/---
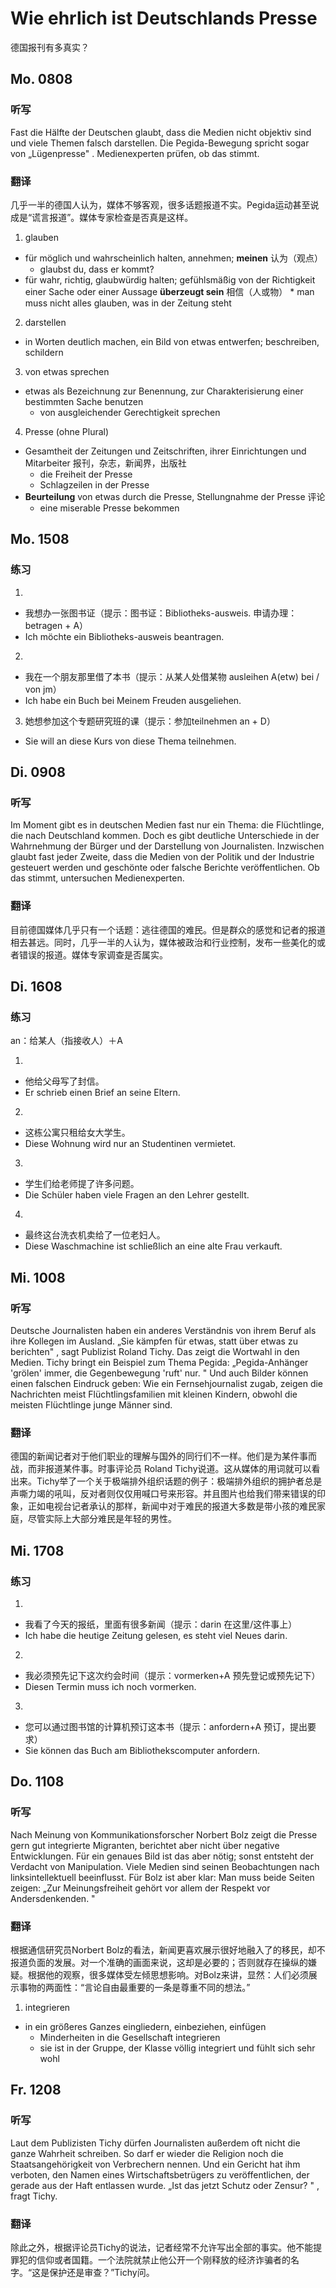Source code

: Wie ehrlich ist Deutschlands Presse
==========
德国报刊有多真实？

## Mo. 0808

### 听写

Fast die Hälfte der Deutschen glaubt, dass die Medien nicht objektiv sind und viele Themen falsch darstellen. Die Pegida-Bewegung spricht sogar von „Lügenpresse" . Medienexperten prüfen, ob das stimmt.

### 翻译

几乎一半的德国人认为，媒体不够客观，很多话题报道不实。Pegida运动甚至说成是“谎言报道”。媒体专家检查是否真是这样。

1. glauben
  * für möglich und wahrscheinlich halten, annehmen; **meinen** 认为（观点）
    * glaubst du, dass er kommt?
  *  für wahr, richtig, glaubwürdig halten; gefühlsmäßig von der Richtigkeit einer Sache oder einer Aussage **überzeugt sein** 相信（人或物）
    * man muss nicht alles glauben, was in der Zeitung steht
2. darstellen
  * in Worten deutlich machen, ein Bild von etwas entwerfen; beschreiben, schildern
3. von etwas sprechen
  * etwas als Bezeichnung zur Benennung, zur Charakterisierung einer bestimmten Sache benutzen
    * von ausgleichender Gerechtigkeit sprechen
4. Presse (ohne Plural)
  * Gesamtheit der Zeitungen und Zeitschriften, ihrer Einrichtungen und Mitarbeiter 报刊，杂志，新闻界，出版社
    * die Freiheit der Presse
    * Schlagzeilen in der Presse
  * **Beurteilung** von etwas durch die Presse, Stellungnahme der Presse 评论
    * eine miserable Presse bekommen

## Mo. 1508

### 练习

1.
* 我想办一张图书证（提示：图书证：Bibliotheks-ausweis. 申请办理：betragen + A）
* Ich möchte ein Bibliotheks-ausweis beantragen.

2.
* 我在一个朋友那里借了本书（提示：从某人处借某物 ausleihen A(etw)  bei  /  von jm）
* Ich habe ein Buch bei Meinem Freuden ausgeliehen.

3. 她想参加这个专题研究班的课（提示：参加teilnehmen an + D）
* Sie will an diese Kurs von diese Thema teilnehmen.

## Di. 0908

### 听写

Im Moment gibt es in deutschen Medien fast nur ein Thema: die Flüchtlinge, die nach Deutschland kommen. Doch es gibt deutliche Unterschiede in der Wahrnehmung der Bürger und der Darstellung von Journalisten. Inzwischen glaubt fast jeder Zweite, dass die Medien von der Politik und der Industrie gesteuert werden und geschönte oder falsche Berichte veröffentlichen. Ob das stimmt, untersuchen Medienexperten.

### 翻译

目前德国媒体几乎只有一个话题：逃往德国的难民。但是群众的感觉和记者的报道相去甚远。同时，几乎一半的人认为，媒体被政治和行业控制，发布一些美化的或者错误的报道。媒体专家调查是否属实。

## Di. 1608

### 练习

an：给某人（指接收人）＋A

1.
* 他给父母写了封信。
* Er schrieb einen Brief an seine Eltern.

2.
* 这栋公寓只租给女大学生。
* Diese Wohnung wird nur an Studentinen vermietet.

3.
* 学生们给老师提了许多问题。
* Die Schüler haben viele Fragen an den Lehrer gestellt.

4.
* 最终这台洗衣机卖给了一位老妇人。
* Diese Waschmachine ist schließlich an eine alte Frau verkauft.

## Mi. 1008

### 听写

Deutsche Journalisten haben ein anderes Verständnis von ihrem Beruf als ihre Kollegen im Ausland. „Sie kämpfen für etwas, statt über etwas zu berichten" , sagt Publizist Roland Tichy. Das zeigt die Wortwahl in den Medien. Tichy bringt ein Beispiel zum Thema Pegida: „Pegida-Anhänger 'grölen' immer, die Gegenbewegung 'ruft' nur. " Und auch Bilder können einen falschen Eindruck geben: Wie ein Fernsehjournalist zugab, zeigen die Nachrichten meist Flüchtlingsfamilien mit kleinen Kindern, obwohl die meisten Flüchtlinge junge Männer sind.

### 翻译

德国的新闻记者对于他们职业的理解与国外的同行们不一样。他们是为某件事而战，而非报道某件事。时事评论员 Roland Tichy说道。这从媒体的用词就可以看出来。Tichy举了一个关于极端排外组织话题的例子：极端排外组织的拥护者总是声嘶力竭的吼叫，反对者则仅仅用喊口号来形容。并且图片也给我们带来错误的印象，正如电视台记者承认的那样，新闻中对于难民的报道大多数是带小孩的难民家庭，尽管实际上大部分难民是年轻的男性。

## Mi. 1708

### 练习

1.
* 我看了今天的报纸，里面有很多新闻（提示：darin 在这里/这件事上）
* Ich habe die heutige Zeitung gelesen, es steht viel Neues darin.

2.
* 我必须预先记下这次约会时间（提示：vormerken+A 预先登记或预先记下）
* Diesen Termin muss ich noch vormerken.

3.
* 您可以通过图书馆的计算机预订这本书（提示：anfordern+A 预订，提出要求）
* Sie können das Buch am Bibliothekscomputer anfordern.

## Do. 1108

### 听写

Nach Meinung von Kommunikationsforscher Norbert Bolz zeigt die Presse gern gut integrierte Migranten, berichtet aber nicht über negative Entwicklungen. Für ein genaues Bild ist das aber nötig; sonst entsteht der Verdacht von Manipulation. Viele Medien sind seinen Beobachtungen nach linksintellektuell beeinflusst. Für Bolz ist aber klar: Man muss beide Seiten zeigen: „Zur Meinungsfreiheit gehört vor allem der Respekt vor Andersdenkenden. "

### 翻译

根据通信研究员Norbert Bolz的看法，新闻更喜欢展示很好地融入了的移民，却不报道负面的发展。对一个准确的画面来说，这却是必要的；否则就存在操纵的嫌疑。根据他的观察，很多媒体受左倾思想影响。对Bolz来讲，显然：人们必须展示事物的两面性：“言论自由最重要的一条是尊重不同的想法。”

1. integrieren
  * in ein größeres Ganzes eingliedern, einbeziehen, einfügen
    * Minderheiten in die Gesellschaft integrieren
    * sie ist in der Gruppe, der Klasse völlig integriert und fühlt sich sehr wohl

## Fr. 1208

### 听写

Laut dem Publizisten Tichy dürfen Journalisten außerdem oft nicht die ganze Wahrheit schreiben. So darf er wieder die Religion noch die Staatsangehörigkeit von Verbrechern nennen. Und ein Gericht hat ihm verboten, den Namen eines Wirtschaftsbetrügers zu veröffentlichen, der gerade aus der Haft entlassen wurde. „Ist das jetzt Schutz oder Zensur? " , fragt Tichy.

### 翻译

除此之外，根据评论员Tichy的说法，记者经常不允许写出全部的事实。他不能提罪犯的信仰或者国籍。一个法院就禁止他公开一个刚释放的经济诈骗者的名字。“这是保护还是审查？”Tichy问。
\---
Omitting all images, retype each line of the records precisely.

Source code

: Wie ehrlich ist Deutschlands Presse
==========
德国报刊有多真实？

## Mo. 0808

### 听写

Fast die Hälfte der Deutschen glaubt, dass die Medien nicht objektiv sind und viele Themen falsch darstellen. Die Pegida-Bewegung spricht sogar von „Lügenpresse" . Medienexperten prüfen, ob das stimmt.

### 翻译

几乎一半的德国人认为，媒体不够客观，很多话题报道不实。Pegida运动甚至说成是“谎言报道”。媒体专家检查是否真是这样。

1. glauben
  * für möglich und wahrscheinlich halten, annehmen; **meinen** 认为（观点）
    * glaubst du, dass er kommt?
  *  für wahr, richtig, glaubwürdig halten; gefühlsmäßig von der Richtigkeit einer Sache oder einer Aussage **überzeugt sein** 相信（人或物）
    * man muss nicht alles glauben, was in der Zeitung steht
2. darstellen
  * in Worten deutlich machen, ein Bild von etwas entwerfen; beschreiben, schildern
3. von etwas sprechen
  * etwas als Bezeichnung zur Benennung, zur Charakterisierung einer bestimmten Sache benutzen
    * von ausgleichender Gerechtigkeit sprechen
4. Presse (ohne Plural)
  * Gesamtheit der Zeitungen und Zeitschriften, ihrer Einrichtungen und Mitarbeiter 报刊，杂志，新闻界，出版社
    * die Freiheit der Presse
    * Schlagzeilen in der Presse
  * **Beurteilung** von etwas durch die Presse, Stellungnahme der Presse 评论
    * eine miserable Presse bekommen

## Mo. 1508

### 练习

1.
* 我想办一张图书证（提示：图书证：Bibliotheks-ausweis. 申请办理：betragen + A）
* Ich möchte ein Bibliotheks-ausweis beantragen.

2.
* 我在一个朋友那里借了本书（提示：从某人处借某物 ausleihen A(etw)  bei  /  von jm）
* Ich habe ein Buch bei Meinem Freuden ausgeliehen.

3. 她想参加这个专题研究班的课（提示：参加teilnehmen an + D）
* Sie will an diese Kurs von diese Thema teilnehmen.

## Di. 0908

### 听写

Im Moment gibt es in deutschen Medien fast nur ein Thema: die Flüchtlinge, die nach Deutschland kommen. Doch es gibt deutliche Unterschiede in der Wahrnehmung der Bürger und der Darstellung von Journalisten. Inzwischen glaubt fast jeder Zweite, dass die Medien von der Politik und der Industrie gesteuert werden und geschönte oder falsche Berichte veröffentlichen. Ob das stimmt, untersuchen Medienexperten.

### 翻译

目前德国媒体几乎只有一个话题：逃往德国的难民。但是群众的感觉和记者的报道相去甚远。同时，几乎一半的人认为，媒体被政治和行业控制，发布一些美化的或者错误的报道。媒体专家调查是否属实。

## Di. 1608

### 练习

an：给某人（指接收人）＋A

1.
* 他给父母写了封信。
* Er schrieb einen Brief an seine Eltern.

2.
* 这栋公寓只租给女大学生。
* Diese Wohnung wird nur an Studentinen vermietet.

3.
* 学生们给老师提了许多问题。
* Die Schüler haben viele Fragen an den Lehrer gestellt.

4.
* 最终这台洗衣机卖给了一位老妇人。
* Diese Waschmachine ist schließlich an eine alte Frau verkauft.

## Mi. 1008

### 听写

Deutsche Journalisten haben ein anderes Verständnis von ihrem Beruf als ihre Kollegen im Ausland. „Sie kämpfen für etwas, statt über etwas zu berichten" , sagt Publizist Roland Tichy. Das zeigt die Wortwahl in den Medien. Tichy bringt ein Beispiel zum Thema Pegida: „Pegida-Anhänger 'grölen' immer, die Gegenbewegung 'ruft' nur. " Und auch Bilder können einen falschen Eindruck geben: Wie ein Fernsehjournalist zugab, zeigen die Nachrichten meist Flüchtlingsfamilien mit kleinen Kindern, obwohl die meisten Flüchtlinge junge Männer sind.

### 翻译

德国的新闻记者对于他们职业的理解与国外的同行们不一样。他们是为某件事而战，而非报道某件事。时事评论员 Roland Tichy说道。这从媒体的用词就可以看出来。Tichy举了一个关于极端排外组织话题的例子：极端排外组织的拥护者总是声嘶力竭的吼叫，反对者则仅仅用喊口号来形容。并且图片也给我们带来错误的印象，正如电视台记者承认的那样，新闻中对于难民的报道大多数是带小孩的难民家庭，尽管实际上大部分难民是年轻的男性。

## Mi. 1708

### 练习

1.
* 我看了今天的报纸，里面有很多新闻（提示：darin 在这里/这件事上）
* Ich habe die heutige Zeitung gelesen, es steht viel Neues darin.

2.
* 我必须预先记下这次约会时间（提示：vormerken+A 预先登记或预先记下）
* Diesen Termin muss ich noch vormerken.

3.
* 您可以通过图书馆的计算机预订这本书（提示：anfordern+A 预订，提出要求）
* Sie können das Buch am Bibliothekscomputer anfordern.

## Do. 1108

### 听写

Nach Meinung von Kommunikationsforscher Norbert Bolz zeigt die Presse gern gut integrierte Migranten, berichtet aber nicht über negative Entwicklungen. Für ein genaues Bild ist das aber nötig; sonst entsteht der Verdacht von Manipulation. Viele Medien sind seinen Beobachtungen nach linksintellektuell beeinflusst. Für Bolz ist aber klar: Man muss beide Seiten zeigen: „Zur Meinungsfreiheit gehört vor allem der Respekt vor Andersdenkenden. "

### 翻译

根据通信研究员Norbert Bolz的看法，新闻更喜欢展示很好地融入了的移民，却不报道负面的发展。对一个准确的画面来说，这却是必要的；否则就存在操纵的嫌疑。根据他的观察，很多媒体受左倾思想影响。对Bolz来讲，显然：人们必须展示事物的两面性：“言论自由最重要的一条是尊重不同的想法。”

1. integrieren
  * in ein größeres Ganzes eingliedern, einbeziehen, einfügen
    * Minderheiten in die Gesellschaft integrieren
    * sie ist in der Gruppe, der Klasse völlig integriert und fühlt sich sehr wohl

## Fr. 1208

### 听写

Laut dem Publizisten Tichy dürfen Journalisten außerdem oft nicht die ganze Wahrheit schreiben. So darf er wieder die Religion noch die Staatsangehörigkeit von Verbrechern nennen. Und ein Gericht hat ihm verboten, den Namen eines Wirtschaftsbetrügers zu veröffentlichen, der gerade aus der Haft entlassen wurde. „Ist das jetzt Schutz oder Zensur? " , fragt Tichy.

### 翻译

除此之外，根据评论员Tichy的说法，记者经常不允许写出全部的事实。他不能提罪犯的信仰或者国籍。一个法院就禁止他公开一个刚释放的经济诈骗者的名字。“这是保护还是审查？”Tichy问。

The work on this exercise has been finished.